すべり込みで間に合った星稜-習志野戦の熱をひきずりながら、請われて売店でメガホンを買った。
甲子園のホテルにチェックインして一息つくと、さすがに疲労が姿を現す。晩御飯は神戸で、という話が出たとき、みんな顔を見合わせたけど、結局息子の一声で行くことになった。自分の荷物に加えて一対のメガホンを電車の中に持ち込んで。
神戸。僕の記憶は何といっても五年前に友人から受けた歓待に彩られている。あの当時タワーに熱中していた息子のために、友人はポートタワーのペットボトルをお土産にもたせてくれた。僕も何枚か写メを撮って息子に見てもらうつもりで妻に送った。その念願のポートタワーなのだが。

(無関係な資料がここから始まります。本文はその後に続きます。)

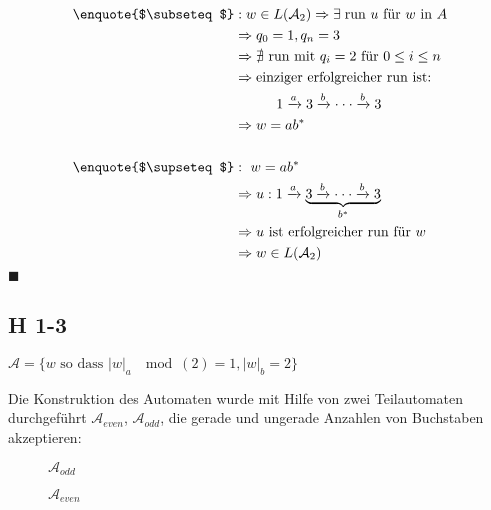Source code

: \documentclass{scrartcl}
\begin{document}
\begin{align*}
    \text{\enquote{$\subseteq$}}&: w \in L(\mathcal{A}_2) \Rightarrow \exists \text{\;run $u$ für $w$ in $A$}\\&\Rightarrow q_0 = 1, q_n = 3\\
    &\Rightarrow \nexists \text{ run mit } q_i = 2 \text{ für } 0 \leq i \leq n\\
    &\Rightarrow \text{einziger erfolgreicher run ist:}\\
    &\hspace{3em} 1 \xrightarrow{a} 3 \xrightarrow{b} \cdot\cdot\cdot \xrightarrow{b} 3\\
    &\Rightarrow w = ab^*\\
    \\
    \text{\enquote{$\supseteq$}} &:\ w = ab^*\\
    &\Rightarrow u: 1 \xrightarrow{a} \underbrace{3 \xrightarrow{b} \cdot\cdot\cdot \xrightarrow{b} 3}_{b^*}\\
    &\Rightarrow \text{$u$ ist erfolgreicher run für $w$}\\
    &\Rightarrow w \in L(\mathcal{A}_2)\\
\end{align*}
\hfill$\blacksquare$

\subsection{H 1-3}

$\mathcal{A} = \{w\text{ so dass }|w|_a\;\mod(2)=1, |w|_b=2\}$

\newcommand{\odd}{\mathcal{A}_{odd}}
\newcommand{\even}{\mathcal{A}_{even}}

Die Konstruktion des Automaten wurde mit Hilfe von zwei Teilautomaten durchgeführt $\even$, $\odd$, die gerade und ungerade Anzahlen von Buchstaben akzeptieren:

\begin{figure}[ht]
\centering
{}
\caption*{$\odd{}$}
\end{figure}

\begin{figure}[ht]
\centering
{}
\caption*{$\even{}$}
\end{figure}
\end{document}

みなと元町駅を出ると何せ海風が冷たい。タワーへの情熱も昔ほどではなく、三人とも疲れてとかく無言になりがち。妻の提案でコンビニに寄りアメリカンドッグとおにぎり、僕のためのタバコを仕込んだ。そして時間の遅れをとり戻すように、海岸道路を先頭に立ってずかずかと進んだ。日はとっく暮れたのにまだ夕ご飯にすらありつけていない。この上、今日は甲子園に戻り、明日は高校野球を三試合も見なければならないのだ。

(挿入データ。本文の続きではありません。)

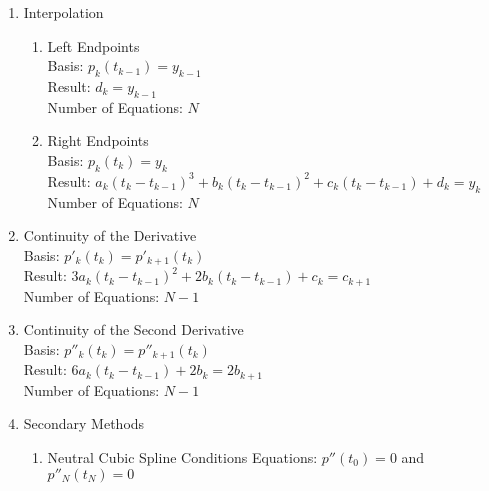 \documentclass{article}
\begin{document}
\begin{enumerate}
    \item Interpolation
    \begin{enumerate}
        \item Left Endpoints\\
        Basis: $p_k(t_{k-1}) = y_{k-1}$\\
        Result: $d_k = y_{k - 1}$\\
        Number of Equations: $N$
        \item Right Endpoints\\
        Basis: $p_k(t_k) = y_{k}$\\
        Result: $a_k(t_k - t_{k-1})^3 + b_k(t_k - t_{k-1})^2 + c_k(t_k - t_{k - 1}) + d_k = y_k$\\
        Number of Equations: $N$
    \end{enumerate}
    \item Continuity of the Derivative\\
    Basis: $p'_k(t_k) = p'_{k+1}(t_k)$\\
    Result: $3a_k(t_k - t_{k-1})^2 + 2b_k(t_k - t_{k - 1}) + c_k = c_{k + 1}$\\
    Number of Equations: $N-1$
    \item Continuity of the Second Derivative\\
    Basis: $p''_k(t_k) = p''_{k+1}(t_k)$\\
    Result: $6a_k(t_k - t_{k - 1}) + 2b_k = 2b_{k + 1}$\\
    Number of Equations: $N-1$
    \item Secondary Methods
    \begin{enumerate}
        \item Neutral Cubic Spline Conditions
        Equations: $p''(t_0) = 0$ and $p''_N(t_N) = 0$
    \end{enumerate}
\end{enumerate}
\end{document}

その時、至近距離から「はーちゃん!」と僕の名を呼ぶ声がした。「ワァ」と声を上げて振りかえると二人はまだかなり後方にいる。二人とも笑っている。息子の口にはメガホンが当てられている。
「もー、びっくりしたじゃん。え、メガホンってそんなにすごいの?耳元で叫ばれたみたいだった」
「オレにもやってみて」
メガホンを僕に渡して今度は息子が先へ行く。
コンビニでタバコを買ったときに絡まれたときも、電車の中でメガホンを使うのを諫めたときも絶えていたユーモアがようやく出た。駆け出す彼の姿から、子どもの疲労や空腹やマナーのことにこちらの頭が占められていた同じ時間に、彼の中にも等量の想いが巡っていたのだということが、靴音と共に通ってきた。そして妻の中にも。
帰り道、みなと元町駅。人気がなくなるのを確認して、三人で合唱した。"レッツゴー習志野"が長い地下道にしばし響いた。